We gathered with our 3 kids, our youngest roughly about the age of these Sunday school children and read the letters out loud. We knew this would provide great evening entertainment because people back ‘home’ are generally vastly uninformed about Africa, and children being naturally uninhibited, can ask the most honest and also outrageous questions. There were the usual we often heard on furloughs (we still use the outdated term as opposed to the now preferred home assignment. But wait, Kenya is my home…or is it the U.S.? That’s another blog I wrote some time back) – questions such as “Do you live in a mud hut?”; “What kind of food do you eat?”; “Have you seen lions up close?”; “Can people ride zebras?”; “Do owners bring their dogs to church?” Wait a minute…bring dogs to church? We all laughed out loud as we imagined this kid begging his parents to allow him to bring his dog to church and the parents flatly refusing as this was inappropriate. So, perhaps he thought to bring his case to a ‘higher authority’…let’s ask the missionary! That reminds me of a dog that did literally come to church with his owners…and also of a goat that wandered into church one Sunday…but those are another story, perhaps Animals I’ve Met in Church. But I digress…

Furloughs could be a bit trying sometimes, especially for our kids. We all were always peppered with questions that would cause the inward eyeball roll (you don’t dare actually do the eyeball roll), and as I’ve already pointed out, children are uninhibited in their questions, therefore our own children got the brunt of the inquisitions. They, therefore, took to inventing outlandish stories with which they would regale their curious listeners, their eyes getting bigger by the minute. Chip and I found out later that we owned a pet lion; that we did indeed live in a mud hut, that we had a dog that did back flips off a diving board into pools (that contribution was Amanda’s, as she preferred the more outlandish stories). I hate to hear what they may have told the poor kids what we ate! Our kids would come home from Sunday school giggling uproariously about the naivete of their classmates and we would have yet another talk about how it is not nice to lead these little people on in such fantasies, then poke fun of them behind their backs because they believed these stories.

Naivete, of course, goes both ways. We have heard from plenty of Kenyans stories of their own gullibility about life and practices in the West and the sometimes hilarious and other times uncomfortable occasions when they have come face to face with their naivete and become wiser. We all have had times when we have had to face our own ignorance of other cultures, customs, and taboos. I think the key is, are we judging others by our own standards, or are we open to learning? The learning position is a humble position to be in. It says “I do not know…I do not understand…Will you teach me?” I think God values humility very much.
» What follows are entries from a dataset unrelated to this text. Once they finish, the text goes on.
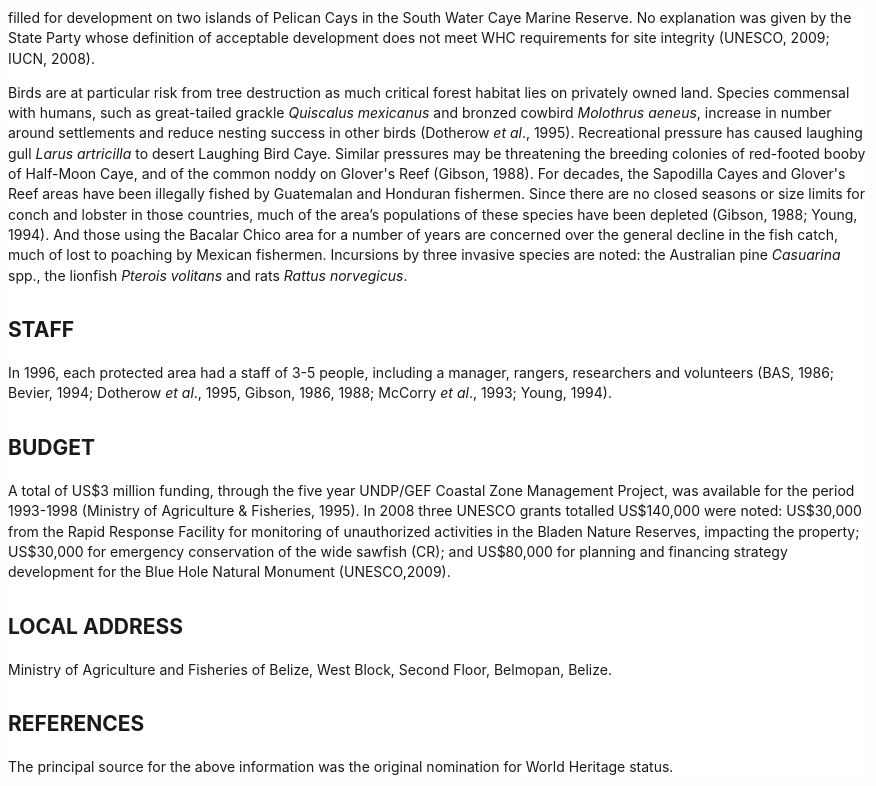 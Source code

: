 filled for development on two islands of Pelican Cays in the South Water
Caye Marine Reserve. No explanation was given by the State Party whose
definition of acceptable development does not meet WHC requirements for
site integrity (UNESCO, 2009; IUCN, 2008).

Birds are at particular risk from tree destruction as much critical
forest habitat lies on privately owned land. Species commensal with
humans, such as great-tailed grackle *Quiscalus mexicanus* and bronzed
cowbird *Molothrus aeneus*, increase in number around settlements and
reduce nesting success in other birds (Dotherow *et al*., 1995).
Recreational pressure has caused laughing gull *Larus artricilla* to
desert Laughing Bird Caye. Similar pressures may be threatening the
breeding colonies of red-footed booby of Half-Moon Caye, and of the
common noddy on Glover's Reef (Gibson, 1988). For decades, the Sapodilla
Cayes and Glover's Reef areas have been illegally fished by Guatemalan
and Honduran fishermen. Since there are no closed seasons or size limits
for conch and lobster in those countries, much of the area’s populations
of these species have been depleted (Gibson, 1988; Young, 1994). And
those using the Bacalar Chico area for a number of years are concerned
over the general decline in the fish catch, much of lost to poaching by
Mexican fishermen. Incursions by three invasive species are noted: the
Australian pine *Casuarina* spp., the lionfish *Pterois volitans* and
rats *Rattus norvegicus*.

STAFF
-----

In 1996, each protected area had a staff of 3-5 people, including a
manager, rangers, researchers and volunteers (BAS, 1986; Bevier, 1994;
Dotherow *et al*., 1995, Gibson, 1986, 1988; McCorry *et al*., 1993;
Young, 1994).

BUDGET
------

A total of US\$3 million funding, through the five year UNDP/GEF Coastal
Zone Management Project, was available for the period 1993-1998
(Ministry of Agriculture & Fisheries, 1995). In 2008 three UNESCO grants
totalled US\$140,000 were noted: US\$30,000 from the Rapid Response
Facility for monitoring of unauthorized activities in the Bladen Nature
Reserves, impacting the property; US\$30,000 for emergency conservation
of the wide sawfish (CR); and US\$80,000 for planning and financing
strategy development for the Blue Hole Natural Monument (UNESCO,2009).

**LOCAL** ADDRESS
-----------------

Ministry of Agriculture and Fisheries of Belize, West Block, Second
Floor, Belmopan, Belize.

REFERENCES
----------

The principal source for the above information was the original
nomination for World Heritage status.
He treasured it so much that in order to bring reconciliation between Himself and His fallen creation (human beings), the creator and sustainer of the universe was willing to humble Himself to become a man in order to bring about that reconciliation. That really gets to me.

What about us? Are we willing to be humble? Are we willing to learn from others who come from another culture and who practice other customs? I hope to grow in this area of humility in order to be more like the One who treasures it vastly. And by the way, for those who are interested…as a general rule, dogs do not accompany their owners to church here in Kenya!